The Unified Memory Architecture

Traditional GPU programming on NVIDIA or AMD involves two physically separate memory pools. The CPU has its DDR/LPDDR; the GPU has its GDDR/HBM. Every time you want the GPU to see CPU data, you perform an explicit copy across the PCIe bus (16 GB/s for PCIe 4.0 x16). Every time you want CPU results, you copy back. These copies are slow, asynchronous, and a constant source of bugs.1

Apple Silicon threw this model out. Starting with M1, the CPU, GPU, and Neural Engine all share a single pool of LPDDR memory with a single set of page tables.2 There is no PCIe bus. There is no copy.
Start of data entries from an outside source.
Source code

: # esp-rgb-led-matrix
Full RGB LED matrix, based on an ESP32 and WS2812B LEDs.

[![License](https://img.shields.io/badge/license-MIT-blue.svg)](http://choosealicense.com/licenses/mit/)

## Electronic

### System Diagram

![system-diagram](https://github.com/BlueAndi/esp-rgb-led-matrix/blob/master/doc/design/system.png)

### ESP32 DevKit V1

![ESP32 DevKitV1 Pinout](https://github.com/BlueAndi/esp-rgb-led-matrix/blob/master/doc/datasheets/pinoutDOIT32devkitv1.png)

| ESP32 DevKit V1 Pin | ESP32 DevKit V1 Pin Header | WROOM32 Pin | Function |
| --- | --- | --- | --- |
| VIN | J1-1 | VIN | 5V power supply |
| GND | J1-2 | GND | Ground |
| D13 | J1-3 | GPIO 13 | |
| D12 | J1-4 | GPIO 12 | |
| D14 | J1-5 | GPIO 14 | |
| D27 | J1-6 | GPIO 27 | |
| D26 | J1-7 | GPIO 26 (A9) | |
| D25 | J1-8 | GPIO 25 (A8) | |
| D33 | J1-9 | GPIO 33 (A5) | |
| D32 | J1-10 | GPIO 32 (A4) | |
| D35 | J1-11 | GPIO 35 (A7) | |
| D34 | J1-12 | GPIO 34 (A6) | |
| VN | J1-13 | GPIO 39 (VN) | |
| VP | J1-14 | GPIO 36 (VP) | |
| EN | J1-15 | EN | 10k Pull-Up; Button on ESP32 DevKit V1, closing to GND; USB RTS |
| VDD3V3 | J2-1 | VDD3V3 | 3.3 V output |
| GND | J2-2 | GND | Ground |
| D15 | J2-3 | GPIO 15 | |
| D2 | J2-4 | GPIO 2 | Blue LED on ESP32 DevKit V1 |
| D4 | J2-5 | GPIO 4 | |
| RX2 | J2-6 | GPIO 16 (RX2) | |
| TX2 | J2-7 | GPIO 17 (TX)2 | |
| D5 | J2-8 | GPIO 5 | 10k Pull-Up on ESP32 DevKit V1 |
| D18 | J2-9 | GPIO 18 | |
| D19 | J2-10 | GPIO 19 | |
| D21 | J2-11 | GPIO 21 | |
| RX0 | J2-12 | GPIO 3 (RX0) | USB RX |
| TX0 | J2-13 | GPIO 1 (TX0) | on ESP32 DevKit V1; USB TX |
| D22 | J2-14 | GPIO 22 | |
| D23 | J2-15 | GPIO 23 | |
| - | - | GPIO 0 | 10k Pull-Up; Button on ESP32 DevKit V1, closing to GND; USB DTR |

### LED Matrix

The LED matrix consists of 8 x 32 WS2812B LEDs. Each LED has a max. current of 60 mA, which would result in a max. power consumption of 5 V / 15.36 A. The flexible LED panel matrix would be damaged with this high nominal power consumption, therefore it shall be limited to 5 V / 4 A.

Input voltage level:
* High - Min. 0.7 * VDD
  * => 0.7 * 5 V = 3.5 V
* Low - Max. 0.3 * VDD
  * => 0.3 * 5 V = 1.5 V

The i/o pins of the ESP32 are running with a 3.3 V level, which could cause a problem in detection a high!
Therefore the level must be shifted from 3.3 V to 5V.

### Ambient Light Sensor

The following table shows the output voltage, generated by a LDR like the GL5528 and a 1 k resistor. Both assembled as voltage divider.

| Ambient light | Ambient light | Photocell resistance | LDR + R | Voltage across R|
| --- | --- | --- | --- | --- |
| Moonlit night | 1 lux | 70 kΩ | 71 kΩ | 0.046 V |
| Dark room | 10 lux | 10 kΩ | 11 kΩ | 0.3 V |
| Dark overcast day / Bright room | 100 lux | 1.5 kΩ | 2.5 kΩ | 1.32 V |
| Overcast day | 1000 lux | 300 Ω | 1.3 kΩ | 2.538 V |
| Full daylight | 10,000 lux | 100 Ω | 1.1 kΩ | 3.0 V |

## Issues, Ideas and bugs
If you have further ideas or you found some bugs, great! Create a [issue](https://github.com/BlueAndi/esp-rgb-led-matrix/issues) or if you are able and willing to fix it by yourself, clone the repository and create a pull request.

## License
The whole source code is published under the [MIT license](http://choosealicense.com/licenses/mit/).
When the CPU writes to address 0x1234, the GPU can read from that same address – because it is the same physical page.

┌──────────────────────────────────────────────────┐
│               Unified Memory (LPDDR5/5X)         │
│  ┌─────────┐  ┌─────────┐  ┌─────────┐          │
│  │  CPU     │  │  GPU    │  │  Neural │          │
│  │  Cores   │  │  Cores  │  │  Engine │          │
│  └────┬─────┘  └────┬────┘  └────┬────┘          │
│       │             │            │                │
│       └─────────────┼────────────┘                │
│                     │                             │
│           ┌─────────┴─────────┐                   │
│           │  System Level     │                   │
│           │  Cache (SLC)      │                   │
│           └─────────┬─────────┘                   │
│                     │                             │
│           ┌─────────┴─────────┐                   │
│           │  Fabric / Memory  │                   │
│           │  Controller       │                   │
│           └───────────────────┘                   │
└──────────────────────────────────────────────────┘

This has profound implications for inference engines:

  1. Zero-copy buffer sharing. A MTLBuffer allocated with MTLResourceStorageModeShared is readable and writable by both CPU and GPU without any explicit transfer. The CPU gets a raw pointer (buf.contents); the GPU gets the same backing pages.

  2. No staging buffers needed. On CUDA, you allocate a “host-pinned” staging buffer, memcpy into it, then launch a cuMemcpyHtoD. On Metal with shared mode, you just write directly and dispatch.

  3. Coherency is automatic (mostly). After GPU work completes (i.e., waitUntilCompleted returns), the CPU sees all GPU writes immediately. The hardware’s cache coherency protocol handles this.3

Metal Storage Modes

Metal offers three storage modes for buffers. Understanding them is essential because choosing wrong means either unnecessary copies or corrupted data.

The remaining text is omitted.